What Pareto parameter yields a stationary tail? In the tail,\(w_i\) (savings from earnings) is negligibly small relative to \(R_i \cdot Y_{i,0}\) (savings from capital income), so that stationarity requires $$\begin{align*} P(Y_0>y )&=P(Y_1>y ) = P(w + R\cdot Y_0>y )\\ & \approx P(Y_0>y/R ) = E[P(Y_0>y/R | R)] \end{align*}$$ for large \(y\), where in the second line we just dropped \(w\) from the exact equality. In the last expression we first condition on \(R\), and then average out over the distribution of \(R\). Plugging the Pareto distribution for \(Y_0\) into these expressions we get $$ \left ( \underline{y} /y\right )^{\alpha_0} = E\left [\left ( \underline{y} /(y/R)\right )^{\alpha_0}\right ].$$ Dividing by \(\left ( \underline{y} /y\right )^{\alpha_0}\) shows that this is equivalent to

$$ \begin{equation} E\left [R^{\alpha_0}\right ] =1. \end{equation} $$
We have derived the equation mapping the distribution of \(R\) to the Pareto parameter \(\alpha_0\).

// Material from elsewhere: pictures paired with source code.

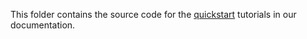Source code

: This folder contains the source code for the [quickstart](https://docs.duendesoftware.com/identityserver/v5/quickstarts/) tutorials in our documentation.
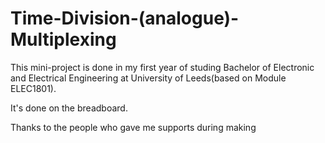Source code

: # Time-Division-(analogue)-Multiplexing
This mini-project is done in my first year of studing Bachelor of Electronic and Electrical Engineering at University of Leeds(based on Module ELEC1801).

It's done on the breadboard.

Thanks to the people who gave me supports during making 
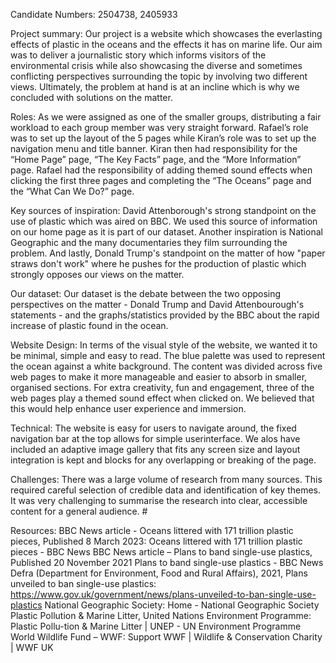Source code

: Candidate Numbers:
2504738,
2405933

Project summary: Our project is a website which showcases the everlasting effects of plastic in the oceans and the effects it has on marine life. Our aim was to deliver a journalistic story which informs visitors of the environmental crisis while also showcasing the diverse and sometimes conflicting perspectives surrounding the topic by involving two different views. Ultimately, the problem at hand is at an incline which is why we concluded with solutions on the matter. 

Roles: As we were assigned as one of the smaller groups, distributing a fair workload to each group member was very straight forward. Rafael’s role was to set up the layout of the 5 pages while Kiran’s role was to set up the navigation menu and title banner. Kiran then had responsibility for the “Home Page” page, “The Key Facts” page, and the “More Information” page. Rafael had the responsibility of adding themed sound effects when clicking the first three pages and completing the “The Oceans” page and the “What Can We Do?” page.

Key sources of inspiration: David Attenborough's strong standpoint on the use of plastic which was aired on BBC. We used this source of information on our home page as it is part of our dataset. Another inspiration is National Geographic and the many documentaries they film surrounding the problem. And lastly, Donald Trump's standpoint on the matter of how "paper straws don't work" where he pushes for the production of plastic which strongly opposes our views on the matter.

Our dataset: Our dataset is the debate between the two opposing perspectives on the matter - Donald Trump and David Attenbourough's statements - and the graphs/statistics provided by the BBC about the rapid increase of plastic found in the ocean.

Website Design: 
In terms of the visual style of the website, we wanted it to be minimal, simple and easy to read. The blue palette was used to represent the ocean against a white background. The content was divided across five web pages to make it more manageable and easier to absorb in smaller, organised sections.
For extra creativity, fun and engagement, three of the web pages play a themed sound effect when clicked on. We believed that this would help enhance user experience and immersion.

Technical: 
The website is easy for users to navigate around, the fixed navigation bar at the top allows for simple userinterface. We alos have included an adaptive image gallery that fits any screen size and layout integration is kept and blocks for any overlapping or breaking of the page.

Challenges: 
There was a large volume of research from many sources.  This required careful selection of credible data and identification of key themes.  It was very challenging to summarise the research into clear, accessible content for a general audience. #

Resources: 
BBC News article - Oceans littered with 171 trillion plastic pieces, Published 8 March 2023: Oceans littered with 171 trillion plastic pieces - BBC News
BBC News article – Plans to band single-use plastics, Published 20 November 2021 Plans to band single-use plastics - BBC News
Defra (Department for Environment, Food and Rural Affairs), 2021, Plans unveiled to ban single-use plastics: https://www.gov.uk/government/news/plans-unveiled-to-ban-single-use-plastics 
National Geographic Society: Home - National Geographic Society
Plastic Pollution & Marine Litter, United Nations Environment Programme: Plastic Pollu-tion & Marine Litter | UNEP - UN Environment Programme
World Wildlife Fund – WWF: Support WWF | Wildlife & Conservation Charity | WWF UK
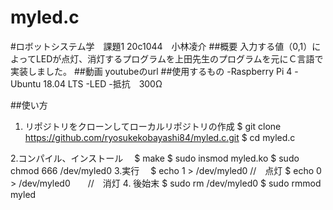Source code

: # myled.c
#ロボットシステム学　課題1
20c1044　小林凌介
##概要
入力する値（0,1）によってLEDが点灯、消灯するプログラムを上田先生のプログラムを元にＣ言語で実装しました。
##動画
youtubeのurl
##使用するもの
  -Raspberry Pi 4
  -Ubuntu 18.04 LTS
  -LED
  -抵抗　300Ω

##使い方
1. リポジトリをクローンしてローカルリポジトリの作成
   $ git clone https://github.com/ryosukekobayashi84/myled.c.git
   $ cd myled.c
   
2.コンパイル、インストール
　$ make
  $ sudo insmod myled.ko
  $ sudo chmod 666 /dev/myled0 
3.実行
　$ echo 1 > /dev/myled0    //　点灯
  $ echo 0 > /dev/myled0　　//　消灯
4. 後始末
  $ sudo rm /dev/myled0
  $ sudo rmmod myled  

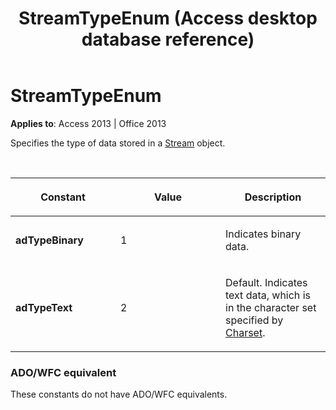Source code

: ﻿---
title: StreamTypeEnum (Access desktop database reference)
TOCTitle: StreamTypeEnum
ms:assetid: 3e84c728-0c71-55fb-06f2-7f4e644689ce
ms:mtpsurl: https://msdn.microsoft.com/library/JJ249172(v=office.15)
ms:contentKeyID: 48544377
ms.date: 10/18/2018
mtps_version: v=office.15
---

# StreamTypeEnum

**Applies to**: Access 2013 | Office 2013

Specifies the type of data stored in a [Stream](stream-object-ado.md) object.

<br/>

<table>
<colgroup>
<col style="width: 33%" />
<col style="width: 33%" />
<col style="width: 33%" />
</colgroup>
<thead>
<tr class="header">
<th><p>Constant</p></th>
<th><p>Value</p></th>
<th><p>Description</p></th>
</tr>
</thead>
<tbody>
<tr class="odd">
<td><p><strong>adTypeBinary</strong></p></td>
<td><p>1</p></td>
<td><p>Indicates binary data.</p></td>
</tr>
<tr class="even">
<td><p><strong>adTypeText</strong></p></td>
<td><p>2</p></td>
<td><p>Default. Indicates text data, which is in the character set specified by <a href="charset-property-ado.md">Charset</a>.</p></td>
</tr>
</tbody>
</table>


### ADO/WFC equivalent

These constants do not have ADO/WFC equivalents.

The intuition behind our argument and this equation is as follows: rich families move up the wealth distribution if their \(R_i >1\), they move down if their \(R_i<1\). Stationarity requires that upward- and downward movements cancel each other — as many families move down as up in any given range of the tail. If it's more likely to move down than up (\(R_i\) is mostly small), then there have to be fewer people that are very rich rather than just rich (large \(\alpha\), little inequality), for these movements to cancel. If it's equally likely to move up as down (\(R_i\) is centered close to \(1\)), there have to be almost as many very rich people as rich people (small \(\alpha\), lots of inequality).


Atkinson, A. B., Piketty, T., and Saez, E. (2011). Top incomes in the long run of history. Journal of Economic Literature, 49(1): 3 – 71.

Piketty, T. (2014). Capital in the 21st Century. Harvard University Press, Cambridge.